Trigeminal afferents are primary sensory neurons located in the trigeminal ganglion. These nerves are responsible for receiving pain, itch and touch sensation signals in the face and transporting them to the brain. Mechanical allodynia is the condition that refers to painful nerve responses to delicate or a seemingly non-impactful stimulus after recovery from nerve damage. Previously non-painful stimuli become painful after injury or inflammation. This condition is commonly caused after a trigeminal nerve injury occurs.
The study findings signify the ability to target and inhibit the neurons, thus providing a potential remedy from pain associated with the condition.
Study author and primary investigator Yu Shin Kim, Ph.D., Presidential Faculty Scholar Professor and professor in the Department of Endodontics in UAB School of Dentistry, says this research has established an understanding that can inform the future of craniofacial and dental pain management.
“Mechanical allodynia has been a major clinical problem, but research has not clearly understood which nerve cells were responsible until now,” Kim said. “Our study identifies those cells and shows they play a direct role in driving pain.”
Developments could lead to more targeted treatment options for individuals dealing with pain from severe trauma, dental injuries or things such as car accidents.
Piezo2 is an ion channel protein that is integral in the reception of sensory touch. This allows the physical surface stimulants to be translated into nerve sensations.
“If we knock down the Piezo2 ion channel, which is responsible for the mechanical sensation in humans, we can reduce the pain experience,” Kim said. “Using this model, we can translate the data to human patients to focus on the subset of receptors that are responsible.”
In identifying the trigeminal afferents responsible, Kim and the research team, composed of researchers from UAB, University of Maryland, Johns Hopkins School of Medicine and Hallym University, were able to identify the neurons that were activated by facial brushing in mouse models.

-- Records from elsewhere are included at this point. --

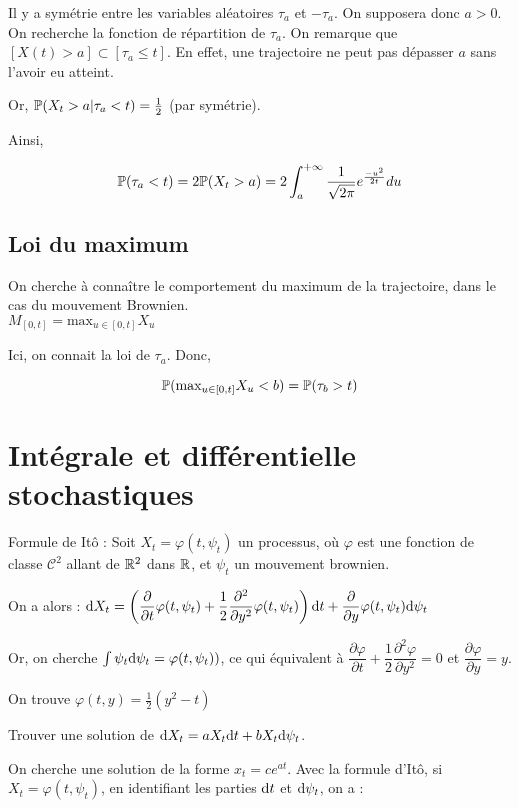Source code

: \Rq Il y a symétrie entre les variables aléatoires $\tau_a$ et $-\tau_a$. On supposera donc $a>0$. \\

On recherche la fonction de répartition de $\tau_a$. On remarque que $[X(t) > a] \subset [\tau_a \leq t]$. En effet, une trajectoire ne peut pas dépasser $a$ sans l'avoir eu atteint.

Or, $\P(X_t > a \vert \tau_a < t) = \frac{1}{2}$ (par symétrie).

Ainsi,

\[ \P(\tau_a < t) = 2\P(X_t > a) = 2 \int_a^{+\infty} \frac{1}{\sqrt{2\pi}} e^{\frac{-u^2}{2t}} du \]

\subsection{Loi du maximum}

On cherche à connaître le comportement du maximum de la trajectoire, dans le cas du mouvement Brownien. \\
$M_{[0,t]} = \text{max}_{u \in [0,t]} X_u$

Ici, on connait la loi de $\tau_a$. Donc,

\[ \P(\text{max}_{u \in [0,t]} X_u < b) = \P(\tau_b > t) \]

\section{Intégrale et différentielle stochastiques}

Formule de Itô : Soit $X_t = \varphi(t,\psi_t)$ un processus, où $\varphi$ est une fonction de classe $\mathcal{C}^2$ allant de $\R^2$ dans $\R$, et $\psi_t$ un mouvement brownien.

On a alors :
$\ud X_t = \left(\dfrac{\partial }{\partial t}\varphi(t,\psi_t) + \dfrac{1}{2}\dfrac{\partial^2}{\partial y^2}\varphi(t,\psi_t)\right) \ud t + \dfrac{\partial}{\partial y}\varphi(t,\psi_t) \ud \psi_t $

Or, on cherche $\int \psi_t \ud \psi_t = \varphi(t,\psi_t))$, ce qui équivalent à $\dfrac{\partial \varphi}{\partial t} + \dfrac{1}{2}\dfrac{\partial^2 \varphi}{\partial y^2} = 0$ et $\dfrac{\partial \varphi}{\partial y} = y$.

On trouve $\varphi(t,y) = \frac{1}{2}(y^2-t)$

Trouver une solution de $\ud X_t = aX_t \ud t + b X_t \ud \psi_t$.

On cherche une solution de la forme $x_t = ce^{at}$. Avec la formule d'Itô, si $X_t = \varphi(t,\psi_t)$, en identifiant les parties $\ud t$ et $\ud \psi_t$, on a :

“This fundamental understanding establishes a framework for understanding how this subset of afferents can drive pain in humans,” Kim said.
The trigeminal ganglion is home to reception of primary sensory neurons in the face and can sense all forms of touch, itch and pain. Facial brushing activates certain fibers in which Fos-Cre labels the activated afferents.
Utilizing a chemogenetic trap, or targeted recombination in active populations, a methodology was revealed to target responsible sensory neurons that signal pain in the same way. Inhibiting these responding neurons could alleviate mechanical allodynia since these neurons signal for pain when trauma has caused neurons to become inflamed or damaged and become hypersensitized.